(Collected data)
++++++++++++++++++++

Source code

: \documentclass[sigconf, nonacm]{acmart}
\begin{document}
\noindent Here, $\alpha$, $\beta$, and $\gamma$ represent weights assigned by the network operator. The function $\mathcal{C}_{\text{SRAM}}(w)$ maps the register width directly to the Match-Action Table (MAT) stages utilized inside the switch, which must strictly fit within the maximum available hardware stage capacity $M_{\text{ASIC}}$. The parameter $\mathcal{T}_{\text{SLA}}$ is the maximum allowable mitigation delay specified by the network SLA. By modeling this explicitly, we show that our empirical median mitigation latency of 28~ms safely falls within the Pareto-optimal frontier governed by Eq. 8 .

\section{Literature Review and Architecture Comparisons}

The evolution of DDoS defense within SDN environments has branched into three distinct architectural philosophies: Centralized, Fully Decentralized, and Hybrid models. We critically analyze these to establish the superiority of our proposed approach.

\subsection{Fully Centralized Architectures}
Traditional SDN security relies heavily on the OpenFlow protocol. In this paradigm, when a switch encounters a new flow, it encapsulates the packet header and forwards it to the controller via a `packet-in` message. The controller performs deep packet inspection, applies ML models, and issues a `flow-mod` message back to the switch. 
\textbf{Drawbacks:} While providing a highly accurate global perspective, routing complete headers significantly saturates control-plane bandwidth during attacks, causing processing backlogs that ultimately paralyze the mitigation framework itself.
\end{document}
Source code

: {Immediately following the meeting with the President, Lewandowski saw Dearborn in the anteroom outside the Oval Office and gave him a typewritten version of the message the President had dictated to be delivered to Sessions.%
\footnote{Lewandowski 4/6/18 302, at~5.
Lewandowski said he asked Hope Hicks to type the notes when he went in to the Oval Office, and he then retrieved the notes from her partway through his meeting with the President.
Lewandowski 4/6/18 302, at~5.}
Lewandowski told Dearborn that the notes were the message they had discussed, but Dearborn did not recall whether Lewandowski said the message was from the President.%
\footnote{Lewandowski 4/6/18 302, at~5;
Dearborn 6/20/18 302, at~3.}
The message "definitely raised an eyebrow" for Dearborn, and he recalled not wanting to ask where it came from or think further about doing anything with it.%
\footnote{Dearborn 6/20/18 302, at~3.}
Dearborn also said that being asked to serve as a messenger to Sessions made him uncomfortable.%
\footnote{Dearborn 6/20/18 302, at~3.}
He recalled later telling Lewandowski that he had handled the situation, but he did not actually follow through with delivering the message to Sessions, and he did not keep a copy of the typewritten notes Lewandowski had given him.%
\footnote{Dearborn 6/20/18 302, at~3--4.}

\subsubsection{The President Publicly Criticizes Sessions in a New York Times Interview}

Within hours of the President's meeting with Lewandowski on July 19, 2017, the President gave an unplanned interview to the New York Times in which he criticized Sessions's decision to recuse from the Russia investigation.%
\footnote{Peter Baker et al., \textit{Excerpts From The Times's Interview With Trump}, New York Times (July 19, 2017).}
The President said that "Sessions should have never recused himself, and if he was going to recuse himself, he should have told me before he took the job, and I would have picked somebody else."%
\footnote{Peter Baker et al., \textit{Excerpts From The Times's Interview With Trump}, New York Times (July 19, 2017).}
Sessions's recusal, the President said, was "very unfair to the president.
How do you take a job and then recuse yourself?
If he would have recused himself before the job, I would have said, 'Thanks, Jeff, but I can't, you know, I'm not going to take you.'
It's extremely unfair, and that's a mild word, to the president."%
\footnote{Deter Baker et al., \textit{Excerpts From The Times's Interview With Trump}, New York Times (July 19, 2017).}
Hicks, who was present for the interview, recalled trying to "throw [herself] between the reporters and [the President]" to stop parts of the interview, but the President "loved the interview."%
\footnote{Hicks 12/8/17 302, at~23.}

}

++++++++++++++++++++

* _Task item_
Nothing from before the line containing "Hicks, who was" should appear; copy that line and each one after it through the last line of the entries, exactly.

* _Solved problem_
Hicks, who was present for the interview, recalled trying to "throw [herself] between the reporters and [the President]" to stop parts of the interview, but the President "loved the interview."%
\footnote{Hicks 12/8/17 302, at~23.}

}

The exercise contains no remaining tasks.